Smart Clothing For Back Pain

The team have tested the clothing to stress off the load on the lower back. Eight subjects tested the device leaning forward and lifting 25-pound and 55-pound weights while holding their position at 30, 60 and 90 degrees.

The device consists of two fabric sections, made of nylon canvas, Lycra, polyester and other materials, for the chest and legs. The sections are connected by sturdy straps across the middle back, with natural rubber pieces at the lower back and glutes.

The straps engage with the shirt by a tap. Users can engage it only when they need it. After the task is done, a double tap releases the straps so the user can sit down, and the device feels and behaves like normal clothes.

The device also can be controlled by an app that the team created--users tap their phones to engage the smart clothing wirelessly via Bluetooth.

Using motion capture, force plates and electromyography, Zelik's team demonstrated that the device reduced activity in the lower back extensor muscles by an average of 15 to 45 percent for each task.

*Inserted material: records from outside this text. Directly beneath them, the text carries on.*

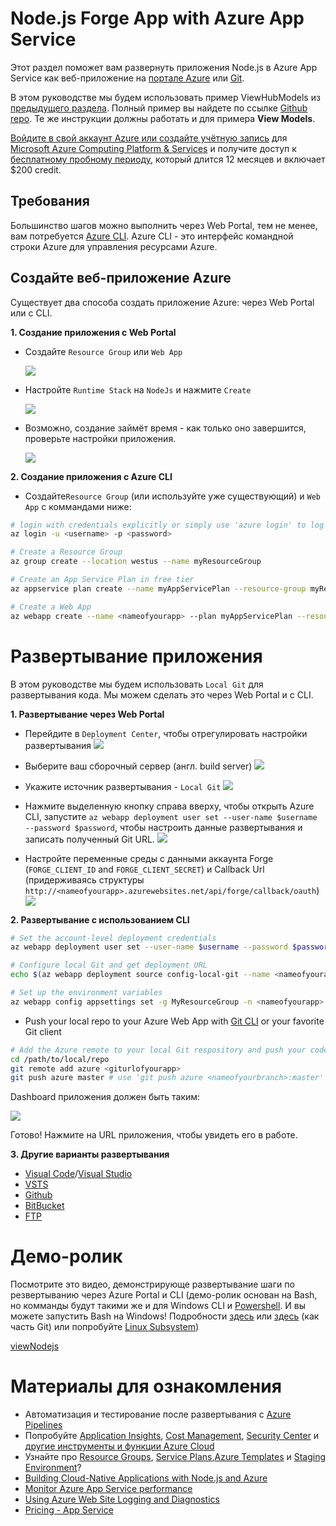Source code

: # Node.js Forge App with Azure App Service

Этот раздел поможет вам развернуть приложения Node.js в Azure App Service как веб-приложение на [портале Azure](https://azure.microsoft.com/en-us/features/azure-portal/) или [Git](https://git-scm.com/). 

В этом руководстве мы будем использовать пример ViewHubModels из [предыдущего раздела](tutorials/viewhubmodels). Полный пример вы найдете по ссылке [Github repo](https://github.com/Autodesk-Forge/learn.forge.viewhubmodels/tree/nodejs). Те же инструкции должны работать и для примера **View Models**.

[Войдите в свой аккаунт Azure или создайте учётную запись](https://signup.azure.com/) для [Microsoft Azure Computing Platform & Services](https://azure.microsoft.com/) и получите доступ к [бесплатному пробному периоду](https://azure.microsoft.com/en-us/free/?cdn=disable), который длится 12 месяцев и включает $200 credit.

## Требования

Большинство шагов можно выполнить через Web Portal, тем не менее, вам потребуется [Azure CLI](https://docs.microsoft.com/en-us/cli/azure/install-azure-cli?view=azure-cli-latest). Azure CLI - это интерфейс командной строки Azure для управления ресурсами Azure. 

## Создайте веб-приложение Azure

Существует два способа создать приложение Azure: через Web Portal или с CLI.

**1. Создание приложения с Web Portal**

- Создайте ```Resource Group``` или ```Web App```

  ![](_media/deployment/azure/create_web_app_1.png)
- Настройте ```Runtime Stack``` на ```NodeJs``` и нажмите ```Create```

  ![](_media/deployment/azure/create_web_app_node.png)
- Возможно, создание займёт время - как только оно завершится, проверьте настройки приложения. 

  ![](_media/deployment/azure/app_dashboard.png)

**2. Создание приложения с Azure CLI**

- Создайте```Resource Group``` (или используйте уже существующий) и ```Web App``` с коммандами ниже:

```bash
# login with credentials explicitly or simply use 'azure login' to log in with a browser session or authorisation code
az login -u <username> -p <password>

# Create a Resource Group
az group create --location westus --name myResourceGroup

# Create an App Service Plan in free tier
az appservice plan create --name myAppServicePlan --resource-group myResourceGroup --sku FREE

# Create a Web App
az webapp create --name <nameofyourapp> --plan myAppServicePlan --resource-group myResourceGroup
```

# Развертывание приложения

В этом руководстве мы будем использовать ```Local Git``` для развертывания кода. Мы можем сделать это через Web Portal и с CLI. 

**1. Развертывание через Web Portal**

- Перейдите в ```Deployment Center```, чтобы отрегулировать настройки развертывания
![](_media/deployment/azure/deployment_settings_1.png)

- Выберите ваш сборочный сервер (англ. build server)
![](_media/deployment/azure/deployment_settings_kudu.png)

- Укажите источник развертывания - ```Local Git```
![](_media/deployment/azure/deployment_settings_localgit_1.png)

- Нажмите выделенную кнопку справа вверху, чтобы открыть Azure CLI, запустите ```az webapp deployment user set --user-name $username --password $password```, чтобы настроить данные развертывания и записать полученный Git URL.
![](_media/deployment/azure/deployment_settings_azure.png)

- Настройте переменные среды с данными аккаунта Forge (```FORGE_CLIENT_ID``` and ```FORGE_CLIENT_SECRET```) и Callback Url (придерживаясь структуры ```http://<nameofyourapp>.azurewebsites.net/api/forge/callback/oauth```)
![](_media/deployment/azure/portalAppSettings.png)

**2. Развертывание с использованием CLI**

``` bash
# Set the account-level deployment credentials
az webapp deployment user set --user-name $username --password $password

# Configure local Git and get deployment URL
echo $(az webapp deployment source config-local-git --name <nameofyourapp> --resource-group <nameofyourresourcegroup> --query url --output tsv)

# Set up the environment variables
az webapp config appsettings set -g MyResourceGroup -n <nameofyourapp> --settings FORGE_CLIENT_ID=<yourForgeAppClientID> FORGE_CLIENT_SECRET=<yourForgeAppSecret> FORGE_CLIENT_SECRET=<yourForgeAppSecret> FORGE_CALLBACK_URL=<yourCallbackURL>
```

- Push your local repo to your Azure Web App with [Git CLI](https://git-scm.com/book/en/v2/Getting-Started-The-Command-Line) or your favorite Git client

```bash
# Add the Azure remote to your local Git respository and push your code
cd /path/to/local/repo
git remote add azure <giturlofyourapp>
git push azure master # use 'git push azure <nameofyourbranch>:master' if you would like to push other local branches than master
```

Dashboard приложения должен быть таким:

![](_media/deployment/azure/app_dashboard.png)

Готово! Нажмите на URL приложения, чтобы увидеть его в работе.

**3. Другие варианты развертывания**
- [Visual Code](https://azure.microsoft.com/en-us/blog/visual-studio-code-and-azure-app-service-a-perfect-fit/)/[Visual Studio](../node)
- [VSTS](https://docs.microsoft.com/en-us/labs/devops/deployazurefunctionswithvsts/)
- [Github](https://blogs.msdn.microsoft.com/benjaminperkins/2017/05/10/deploy-github-source-code-repositories-to-an-azure-app-service/)
- [BitBucket](https://confluence.atlassian.com/bitbucket/deploy-to-microsoft-azure-900820699.html)
- [FTP](https://docs.microsoft.com/en-us/azure/app-service/deploy-ftp)

# Демо-ролик

Посмотрите это видео, демонстрирующе развертывание шаги по резвертыванию через Azure Portal и CLI (демо-ролик основан на Bash, но комманды будут такими же и для Windows CLI и [Powershell](https://docs.microsoft.com/en-us/powershell/scripting/getting-started/getting-started-with-windows-powershell). И вы можете запустить Bash на Windows! Подробности [здесь](http://mingw.org/wiki/msys) или [здесь](https://gitforwindows.org/) (как часть Git) или попробуйте [Linux Subsystem](https://docs.microsoft.com/en-us/windows/wsl/install-win10))

[viewNodejs](https://www.youtube.com/embed/h_b_te0Iza0 ':include :type=iframe width=100% height=400px')

# Материалы для ознакомления
- Автоматизация и тестирование после развертывания с [Azure Pipelines](https://docs.microsoft.com/en-us/azure/devops/pipelines/languages/javascript?view=vsts)
- Попробуйте [Application Insights](https://azure.microsoft.com/en-us/services/monitor/), [Cost Management](https://portal.azure.com/#blade/Microsoft_Azure_Billing/ModernBillingMenuBlade/Overview), [Security Center](https://portal.azure.com/#blade/Microsoft_Azure_Security/SecurityMenuBlade/18) и [другие инструменты и функции Azure Cloud](https://azure.microsoft.com/en-us/services/)
- Узнайте про [Resource Groups](https://docs.microsoft.com/en-us/azure/azure-resource-manager/resource-group-overview), [Service Plans](https://azure.microsoft.com/en-us/pricing/details/app-service/plans/),[Azure Templates](https://azure.microsoft.com/en-us/resources/templates/) и [Staging Environment](https://docs.microsoft.com/en-us/azure/app-service/deploy-staging-slots)?
- [Building Cloud-Native Applications with Node.js and Azure](https://azure.microsoft.com/en-us/resources/building-cloud-native-applications-with-node-js-and-azure/en-us/)
- [Monitor Azure App Service performance](https://docs.microsoft.com/en-us/azure/application-insights/app-insights-azure-web-apps)
- [Using Azure Web Site Logging and Diagnostics](https://azure.microsoft.com/en-us/resources/videos/azure-web-site-logging-and-diagnostics/)
- [Pricing - App Service](https://azure.microsoft.com/en-us/pricing/details/app-service/windows/)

"The next idea is: Can we use sensors embedded in the clothing to monitor stress on the low back, and if it gets too high, can we automatically engage this smart clothing?" Zelik said.

Smart wear is a Prevention Tool

Dr. Aaron Yang, who specializes in nonsurgical treatment of the back and neck at Vanderbilt University Medical Center, said, "People are often trying to capitalize on a huge societal problem with devices that are unproven or unviable. This smart clothing concept is different. I see a lot of health care workers or other professionals with jobs that require standing or leaning for long periods. Smart clothing may help offload some of those forces and reduce muscle fatigue."

He also stresses that the new technology should not be used for those with existing back pain rather, it is focused to reduce stress and fatigue on low back muscles.

Reference
  1. Karl Zelik et al., Smart underwear proven to prevent back stress with just a tap, 41st Annual Meeting of the American Society of Biomechanics (ASB) (2017).